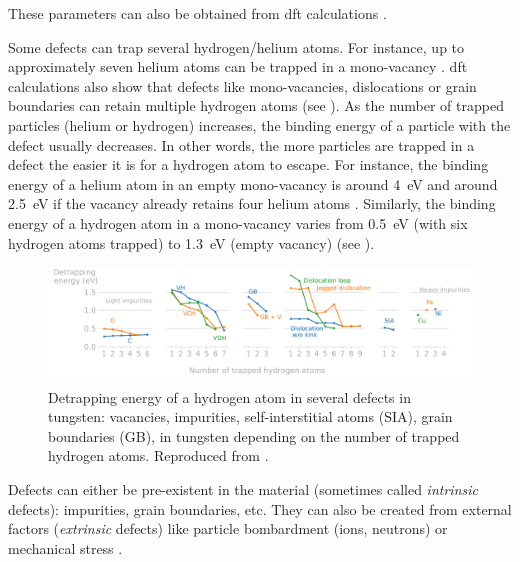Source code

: These parameters can also be obtained from \gls{dft} calculations .

Some defects can trap several hydrogen/helium atoms.
For instance, up to approximately seven helium atoms can be trapped in a mono-\gls{vacancy} .
\gls{dft} calculations also show that defects like mono-vacancies, dislocations or grain boundaries can retain multiple hydrogen atoms (see ).
As the number of trapped particles (helium or hydrogen) increases, the binding energy of a particle with the defect usually decreases.
In other words, the more particles are trapped in a defect the easier it is for a hydrogen atom to escape.
For instance, the binding energy of a helium atom in an empty mono-\gls{vacancy} is around \SI{4}{eV} and around \SI{2.5}{eV} if the \gls{vacancy} already retains four helium atoms \cite{faney_spatially_2015}.
Similarly, the binding energy of a hydrogen atom in a mono-\gls{vacancy} varies from \SI{0.5}{eV} (with six hydrogen atoms trapped) to \SI{1.3}{eV} (empty \gls{vacancy}) (see ).

\begin{figure}
    \centering
    \includegraphics[width=\linewidth]{Figures/Chapter1/trapping_energy_hydrogen_in_tungsten.pdf}
    \caption{Detrapping energy of a hydrogen atom in several defects in tungsten: vacancies, impurities, self-interstitial atoms (SIA), grain boundaries (GB), in tungsten depending on the number of trapped hydrogen atoms. Reproduced from \cite{hodille_study_2016}.}
\end{figure}

Defects can either be pre-existent in the material (sometimes called \textit{intrinsic} defects): impurities, grain boundaries, etc.
They can also be created from external factors (\textit{extrinsic} defects) like particle bombardment (ions, neutrons)  or mechanical stress .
=======
Aim of the exercise » Reproduce all lines above exactly. Leave the images out.

Result for this task »
Source code

: These parameters can also be obtained from \gls{dft} calculations .

Some defects can trap several hydrogen/helium atoms.
For instance, up to approximately seven helium atoms can be trapped in a mono-\gls{vacancy} .
\gls{dft} calculations also show that defects like mono-vacancies, dislocations or grain boundaries can retain multiple hydrogen atoms (see ).
As the number of trapped particles (helium or hydrogen) increases, the binding energy of a particle with the defect usually decreases.
In other words, the more particles are trapped in a defect the easier it is for a hydrogen atom to escape.
For instance, the binding energy of a helium atom in an empty mono-\gls{vacancy} is around \SI{4}{eV} and around \SI{2.5}{eV} if the \gls{vacancy} already retains four helium atoms \cite{faney_spatially_2015}.
Similarly, the binding energy of a hydrogen atom in a mono-\gls{vacancy} varies from \SI{0.5}{eV} (with six hydrogen atoms trapped) to \SI{1.3}{eV} (empty \gls{vacancy}) (see ).

\begin{figure}
    \centering
    \includegraphics[width=\linewidth]{Figures/Chapter1/trapping_energy_hydrogen_in_tungsten.pdf}
    \caption{Detrapping energy of a hydrogen atom in several defects in tungsten: vacancies, impurities, self-interstitial atoms (SIA), grain boundaries (GB), in tungsten depending on the number of trapped hydrogen atoms. Reproduced from \cite{hodille_study_2016}.}
\end{figure}

Defects can either be pre-existent in the material (sometimes called \textit{intrinsic} defects): impurities, grain boundaries, etc.
They can also be created from external factors (\textit{extrinsic} defects) like particle bombardment (ions, neutrons)  or mechanical stress .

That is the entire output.